Charges Filed Against LGBT Rights Protesters Who Blocked Utah Legislative Hearing

The protestors demanded that state legislators consider a statewide bill that would prohibit discrimination based on sexual orientation in employment and housing. The bill later died in a closed door meeting.

A marriage equality supporter holds a rainbow pride flag outside the Utah State Capitol Jan. 28, 2014. AP Photo/Rick Bowmer, File

Over six months after LGBT rights protesters blocked a legislative hearing at the Utah State Capitol, prosecutors on Wednesday filed charges against 13 people involved in the demonstration, ABC 4 Utah reported.

The protestors blocked a doorway at the capitol Feb. 10, demanding legislators take up a state a bill that would prohibit discrimination based on sexual orientation in the areas of employment and housing — Senate Bill 100. Authorities asked the protestors to leave, but they refused and were arrested. The bill later died in a closed door meeting, according to The Salt Lake Tribune.

The 13 demonstrators face charges including disrupting a public meeting and suspicion of disorderly conduct, according to the reports.
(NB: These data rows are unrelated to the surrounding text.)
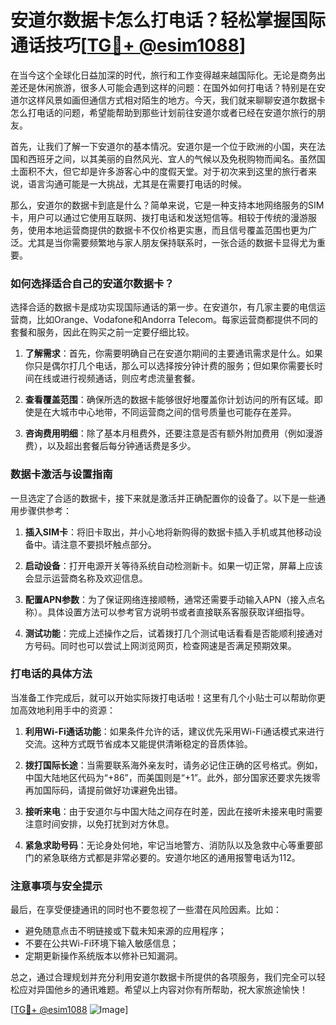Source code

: # 安道尔数据卡怎么打电话？轻松掌握国际通话技巧[[TG💪+ @esim1088](https://t.me/s/esim1088)]

在当今这个全球化日益加深的时代，旅行和工作变得越来越国际化。无论是商务出差还是休闲旅游，很多人可能会遇到这样的问题：在国外如何打电话？特别是在安道尔这样风景如画但通信方式相对陌生的地方。今天，我们就来聊聊安道尔数据卡怎么打电话的问题，希望能帮助到那些计划前往安道尔或者已经在安道尔旅行的朋友。

首先，让我们了解一下安道尔的基本情况。安道尔是一个位于欧洲的小国，夹在法国和西班牙之间，以其美丽的自然风光、宜人的气候以及免税购物而闻名。虽然国土面积不大，但它却是许多游客心中的度假天堂。对于初次来到这里的旅行者来说，语言沟通可能是一大挑战，尤其是在需要打电话的时候。

那么，安道尔的数据卡到底是什么？简单来说，它是一种支持本地网络服务的SIM卡，用户可以通过它使用互联网、拨打电话和发送短信等。相较于传统的漫游服务，使用本地运营商提供的数据卡不仅价格更实惠，而且信号覆盖范围也更为广泛。尤其是当你需要频繁地与家人朋友保持联系时，一张合适的数据卡显得尤为重要。

### 如何选择适合自己的安道尔数据卡？

选择合适的数据卡是成功实现国际通话的第一步。在安道尔，有几家主要的电信运营商，比如Orange、Vodafone和Andorra Telecom。每家运营商都提供不同的套餐和服务，因此在购买之前一定要仔细比较。

1. **了解需求**：首先，你需要明确自己在安道尔期间的主要通讯需求是什么。如果你只是偶尔打几个电话，那么可以选择按分钟计费的服务；但如果你需要长时间在线或进行视频通话，则应考虑流量套餐。
   
2. **查看覆盖范围**：确保所选的数据卡能够很好地覆盖你计划访问的所有区域。即使是在大城市中心地带，不同运营商之间的信号质量也可能存在差异。

3. **咨询费用明细**：除了基本月租费外，还要注意是否有额外附加费用（例如漫游费），以及超出套餐后每分钟通话费是多少。

### 数据卡激活与设置指南

一旦选定了合适的数据卡，接下来就是激活并正确配置你的设备了。以下是一些通用步骤供参考：

1. **插入SIM卡**：将旧卡取出，并小心地将新购得的数据卡插入手机或其他移动设备中。请注意不要损坏触点部分。
   
2. **启动设备**：打开电源开关等待系统自动检测新卡。如果一切正常，屏幕上应该会显示运营商名称及欢迎信息。

3. **配置APN参数**：为了保证网络连接顺畅，通常还需要手动输入APN（接入点名称）。具体设置方法可以参考官方说明书或者直接联系客服获取详细指导。

4. **测试功能**：完成上述操作之后，试着拨打几个测试电话看看是否能顺利接通对方号码。同时也可以尝试上网浏览网页，检查网速是否满足预期效果。

### 打电话的具体方法

当准备工作完成后，就可以开始实际拨打电话啦！这里有几个小贴士可以帮助你更加高效地利用手中的资源：

1. **利用Wi-Fi通话功能**：如果条件允许的话，建议优先采用Wi-Fi通话模式来进行交流。这种方式既节省成本又能提供清晰稳定的音质体验。

2. **拨打国际长途**：当需要联系海外亲友时，请务必记住正确的区号格式。例如，中国大陆地区代码为“+86”，而美国则是“+1”。此外，部分国家还要求先拨零再加国际码，请提前做好功课避免出错。

3. **接听来电**：由于安道尔与中国大陆之间存在时差，因此在接听未接来电时需要注意时间安排，以免打扰到对方休息。

4. **紧急求助号码**：无论身处何地，牢记当地警方、消防队以及急救中心等重要部门的紧急联络方式都是非常必要的。安道尔地区的通用报警电话为112。

### 注意事项与安全提示

最后，在享受便捷通讯的同时也不要忽视了一些潜在风险因素。比如：

- 避免随意点击不明链接或下载未知来源的应用程序；
- 不要在公共Wi-Fi环境下输入敏感信息；
- 定期更新操作系统版本以修补已知漏洞。

总之，通过合理规划并充分利用安道尔数据卡所提供的各项服务，我们完全可以轻松应对异国他乡的通讯难题。希望以上内容对你有所帮助，祝大家旅途愉快！

[[TG💪+ @esim1088](https://t.me/s/esim1088) ![Image](https://i.postimg.cc/4NQfJmqS/Snipaste-2025-05-13-00-14-12.png)]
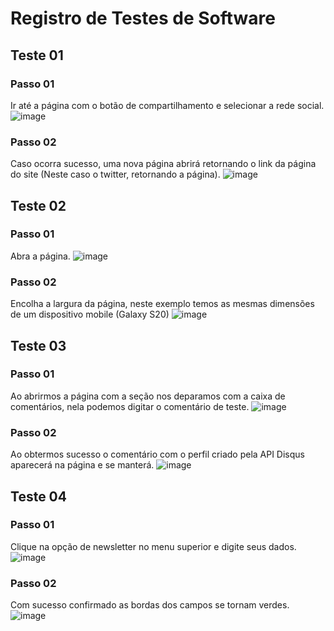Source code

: # Registro de Testes de Software

## Teste 01

### Passo 01
Ir até a página com o botão de compartilhamento e selecionar a rede social.
![image](https://user-images.githubusercontent.com/98277143/203175282-90f72d27-412d-408d-b312-e692c1c7982d.png)
### Passo 02
Caso ocorra sucesso, uma nova página abrirá retornando o link da página do site (Neste caso o twitter, retornando a página).
![image](https://user-images.githubusercontent.com/98277143/203175892-048da03a-3fc4-47b5-9274-af28b61b43f9.png)

## Teste 02

### Passo 01
Abra a página.
![image](https://user-images.githubusercontent.com/98277143/203176764-c41ec134-3e54-4160-ba34-96a67f26e6e3.png)
### Passo 02
Encolha a largura da página, neste exemplo temos as mesmas dimensões de um dispositivo mobile (Galaxy S20)
![image](https://user-images.githubusercontent.com/98277143/203176872-acd4b7ed-013e-4a22-8428-9cac0cf3f005.png)


## Teste 03

### Passo 01
Ao abrirmos a página com a seção nos deparamos com a caixa de comentários, nela podemos digitar o comentário de teste.
![image](https://user-images.githubusercontent.com/98277143/203177076-ac754591-caf2-4304-a8e3-91c382e886c8.png)
### Passo 02
Ao obtermos sucesso o comentário com o perfil criado pela API Disqus aparecerá na página e se manterá.
![image](https://user-images.githubusercontent.com/98277143/203178070-fb1f48b1-1b7c-4056-8c5b-3ecd1b27da45.png)


## Teste 04

### Passo 01
Clique na opção de newsletter no menu superior e digite seus dados.
![image](https://user-images.githubusercontent.com/98277143/203178310-10a15121-e464-43b2-8253-1b3ba7af445a.png)
### Passo 02
Com sucesso confirmado as bordas dos campos se tornam verdes.
![image](https://user-images.githubusercontent.com/98277143/203178439-692254f1-23ef-4642-a48e-ce343670bf28.png)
They plan to announce their charges and how they plan to plea in court on the steps of the Utah State Capitol Thursday morning, according to a post on Twitter by Troy Williams, one of the ‘Capitol 13.’

Williams told the paper that state legislators left them “with no choice” but to protest at the capitol to demand the bill be heard. “Utah legislators have subverted the democratic process,” he said, according to the Tribune. “Even though a statewide nondiscrimination bill for gay and transgender Utahns has widespread public support, our legislators have, year after year, blocked our bills from floor debate.”